--- AVAILABLE RECORDS Enclosed Below ---

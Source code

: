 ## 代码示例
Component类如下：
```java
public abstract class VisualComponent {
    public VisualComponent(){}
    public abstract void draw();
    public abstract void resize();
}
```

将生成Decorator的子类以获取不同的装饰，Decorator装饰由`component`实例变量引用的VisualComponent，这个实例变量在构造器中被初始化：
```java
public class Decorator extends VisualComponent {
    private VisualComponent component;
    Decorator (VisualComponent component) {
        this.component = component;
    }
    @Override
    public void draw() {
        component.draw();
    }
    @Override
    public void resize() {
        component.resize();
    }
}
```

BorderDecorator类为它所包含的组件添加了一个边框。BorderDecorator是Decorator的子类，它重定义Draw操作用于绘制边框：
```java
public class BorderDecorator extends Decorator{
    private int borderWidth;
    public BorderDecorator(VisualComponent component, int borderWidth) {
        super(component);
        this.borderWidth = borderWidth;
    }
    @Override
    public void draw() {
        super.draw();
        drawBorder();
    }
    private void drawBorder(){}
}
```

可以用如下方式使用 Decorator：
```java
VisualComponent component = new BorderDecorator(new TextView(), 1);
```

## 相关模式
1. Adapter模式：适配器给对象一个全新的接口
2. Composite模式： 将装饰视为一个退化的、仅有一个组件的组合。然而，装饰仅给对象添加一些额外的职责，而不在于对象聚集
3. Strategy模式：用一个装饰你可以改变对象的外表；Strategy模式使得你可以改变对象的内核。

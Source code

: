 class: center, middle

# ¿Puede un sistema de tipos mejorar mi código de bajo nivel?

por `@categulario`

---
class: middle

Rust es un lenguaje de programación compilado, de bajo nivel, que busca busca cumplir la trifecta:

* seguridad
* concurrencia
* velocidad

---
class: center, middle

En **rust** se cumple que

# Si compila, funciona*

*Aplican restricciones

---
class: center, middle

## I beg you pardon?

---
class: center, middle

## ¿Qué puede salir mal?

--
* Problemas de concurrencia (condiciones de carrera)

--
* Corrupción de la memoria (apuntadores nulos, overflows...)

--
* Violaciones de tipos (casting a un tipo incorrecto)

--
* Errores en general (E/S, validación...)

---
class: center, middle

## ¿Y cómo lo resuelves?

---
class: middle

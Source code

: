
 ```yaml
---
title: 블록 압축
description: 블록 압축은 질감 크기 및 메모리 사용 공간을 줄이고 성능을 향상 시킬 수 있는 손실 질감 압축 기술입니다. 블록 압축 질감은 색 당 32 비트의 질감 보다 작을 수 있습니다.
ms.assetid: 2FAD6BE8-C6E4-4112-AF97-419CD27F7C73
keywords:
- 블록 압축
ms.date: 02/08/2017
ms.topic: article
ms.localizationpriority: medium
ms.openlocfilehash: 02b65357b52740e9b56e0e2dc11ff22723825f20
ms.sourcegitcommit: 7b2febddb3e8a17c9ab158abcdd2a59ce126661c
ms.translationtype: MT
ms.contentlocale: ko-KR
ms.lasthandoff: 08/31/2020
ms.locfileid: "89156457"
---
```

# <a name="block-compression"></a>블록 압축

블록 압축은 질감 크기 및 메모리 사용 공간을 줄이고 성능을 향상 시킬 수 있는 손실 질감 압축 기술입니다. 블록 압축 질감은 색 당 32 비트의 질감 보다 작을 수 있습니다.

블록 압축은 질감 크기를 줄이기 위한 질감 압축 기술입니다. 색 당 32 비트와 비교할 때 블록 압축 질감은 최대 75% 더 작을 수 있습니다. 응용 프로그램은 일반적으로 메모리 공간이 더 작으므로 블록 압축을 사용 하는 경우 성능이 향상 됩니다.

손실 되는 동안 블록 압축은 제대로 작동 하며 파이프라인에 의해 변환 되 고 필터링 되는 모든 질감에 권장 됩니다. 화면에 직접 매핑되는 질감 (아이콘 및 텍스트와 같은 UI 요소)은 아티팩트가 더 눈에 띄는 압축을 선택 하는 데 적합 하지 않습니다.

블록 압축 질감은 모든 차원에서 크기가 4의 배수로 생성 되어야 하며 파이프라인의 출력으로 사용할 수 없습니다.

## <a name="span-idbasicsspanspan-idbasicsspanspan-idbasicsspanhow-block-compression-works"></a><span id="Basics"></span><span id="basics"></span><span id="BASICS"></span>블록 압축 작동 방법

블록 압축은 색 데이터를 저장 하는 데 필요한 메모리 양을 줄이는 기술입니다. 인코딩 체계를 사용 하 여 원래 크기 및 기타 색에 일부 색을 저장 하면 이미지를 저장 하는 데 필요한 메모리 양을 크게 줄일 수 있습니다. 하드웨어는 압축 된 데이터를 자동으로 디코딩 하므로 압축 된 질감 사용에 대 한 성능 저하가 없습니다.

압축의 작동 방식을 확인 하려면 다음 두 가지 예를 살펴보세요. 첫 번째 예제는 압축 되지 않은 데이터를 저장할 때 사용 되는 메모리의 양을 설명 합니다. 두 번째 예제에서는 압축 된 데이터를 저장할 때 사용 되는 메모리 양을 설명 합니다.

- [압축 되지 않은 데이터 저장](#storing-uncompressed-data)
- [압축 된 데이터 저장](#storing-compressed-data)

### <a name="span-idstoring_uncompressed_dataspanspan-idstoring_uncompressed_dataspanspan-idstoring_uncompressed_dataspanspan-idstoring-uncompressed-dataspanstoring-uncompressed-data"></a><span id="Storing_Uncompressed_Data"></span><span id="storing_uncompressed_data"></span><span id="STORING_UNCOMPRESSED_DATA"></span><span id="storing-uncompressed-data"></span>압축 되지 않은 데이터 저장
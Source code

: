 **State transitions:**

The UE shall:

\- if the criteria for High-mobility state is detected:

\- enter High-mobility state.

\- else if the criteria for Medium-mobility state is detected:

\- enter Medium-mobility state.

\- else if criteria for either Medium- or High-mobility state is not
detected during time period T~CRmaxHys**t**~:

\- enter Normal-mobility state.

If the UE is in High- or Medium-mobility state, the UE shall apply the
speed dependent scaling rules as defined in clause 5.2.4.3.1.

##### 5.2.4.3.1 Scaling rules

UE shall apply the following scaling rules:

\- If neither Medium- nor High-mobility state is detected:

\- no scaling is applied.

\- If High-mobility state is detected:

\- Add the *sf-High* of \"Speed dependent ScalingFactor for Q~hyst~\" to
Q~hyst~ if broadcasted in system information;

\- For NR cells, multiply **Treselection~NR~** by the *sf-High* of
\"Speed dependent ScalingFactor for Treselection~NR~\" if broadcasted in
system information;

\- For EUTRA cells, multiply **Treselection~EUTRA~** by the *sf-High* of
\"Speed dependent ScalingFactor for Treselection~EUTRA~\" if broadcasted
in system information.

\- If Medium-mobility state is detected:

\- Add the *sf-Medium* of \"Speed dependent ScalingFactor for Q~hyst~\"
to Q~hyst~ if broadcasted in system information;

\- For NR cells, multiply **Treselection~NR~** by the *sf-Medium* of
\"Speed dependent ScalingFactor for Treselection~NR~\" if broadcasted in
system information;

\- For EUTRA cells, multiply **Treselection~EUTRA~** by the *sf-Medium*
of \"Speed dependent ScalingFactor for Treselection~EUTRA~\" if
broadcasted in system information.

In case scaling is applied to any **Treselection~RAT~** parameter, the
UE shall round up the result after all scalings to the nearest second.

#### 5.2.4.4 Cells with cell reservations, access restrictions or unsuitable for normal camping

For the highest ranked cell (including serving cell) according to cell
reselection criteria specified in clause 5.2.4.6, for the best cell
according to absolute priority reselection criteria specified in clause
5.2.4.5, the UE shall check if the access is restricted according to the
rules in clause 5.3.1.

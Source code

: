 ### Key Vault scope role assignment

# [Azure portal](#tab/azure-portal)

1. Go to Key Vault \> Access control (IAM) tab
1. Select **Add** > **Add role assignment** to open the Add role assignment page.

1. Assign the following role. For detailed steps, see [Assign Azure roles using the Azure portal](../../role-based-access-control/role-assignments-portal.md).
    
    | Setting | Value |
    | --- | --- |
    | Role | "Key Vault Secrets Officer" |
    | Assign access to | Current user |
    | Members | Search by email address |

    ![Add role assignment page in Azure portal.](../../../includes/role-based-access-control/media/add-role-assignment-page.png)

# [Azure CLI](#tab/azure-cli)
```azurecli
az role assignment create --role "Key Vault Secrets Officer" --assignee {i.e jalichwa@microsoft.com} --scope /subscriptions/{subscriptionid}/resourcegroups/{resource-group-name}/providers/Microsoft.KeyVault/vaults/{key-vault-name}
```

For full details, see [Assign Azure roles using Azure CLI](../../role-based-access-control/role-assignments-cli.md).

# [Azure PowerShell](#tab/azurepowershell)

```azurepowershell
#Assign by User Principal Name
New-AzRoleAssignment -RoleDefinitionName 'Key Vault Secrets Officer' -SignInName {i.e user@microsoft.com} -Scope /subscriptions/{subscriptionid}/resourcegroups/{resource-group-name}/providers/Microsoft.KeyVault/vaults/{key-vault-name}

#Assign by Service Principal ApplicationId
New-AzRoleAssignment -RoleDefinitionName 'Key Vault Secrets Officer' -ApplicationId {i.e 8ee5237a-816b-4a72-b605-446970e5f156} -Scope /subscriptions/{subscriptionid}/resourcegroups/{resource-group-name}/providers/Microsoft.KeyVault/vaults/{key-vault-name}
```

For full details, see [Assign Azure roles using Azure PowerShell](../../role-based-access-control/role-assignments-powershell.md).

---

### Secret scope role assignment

--- End of Enclosed AVAILABLE RECORDS ---

- _TASK DESCRIPTION_
Scan the entries and show every line in which the word "criteria" is found.

- _SOLUTION FOR THIS EXERCISE_
\- if the criteria for High-mobility state is detected:
\- else if the criteria for Medium-mobility state is detected:
\- else if criteria for either Medium- or High-mobility state is not
reselection criteria specified in clause 5.2.4.6, for the best cell
according to absolute priority reselection criteria specified in clause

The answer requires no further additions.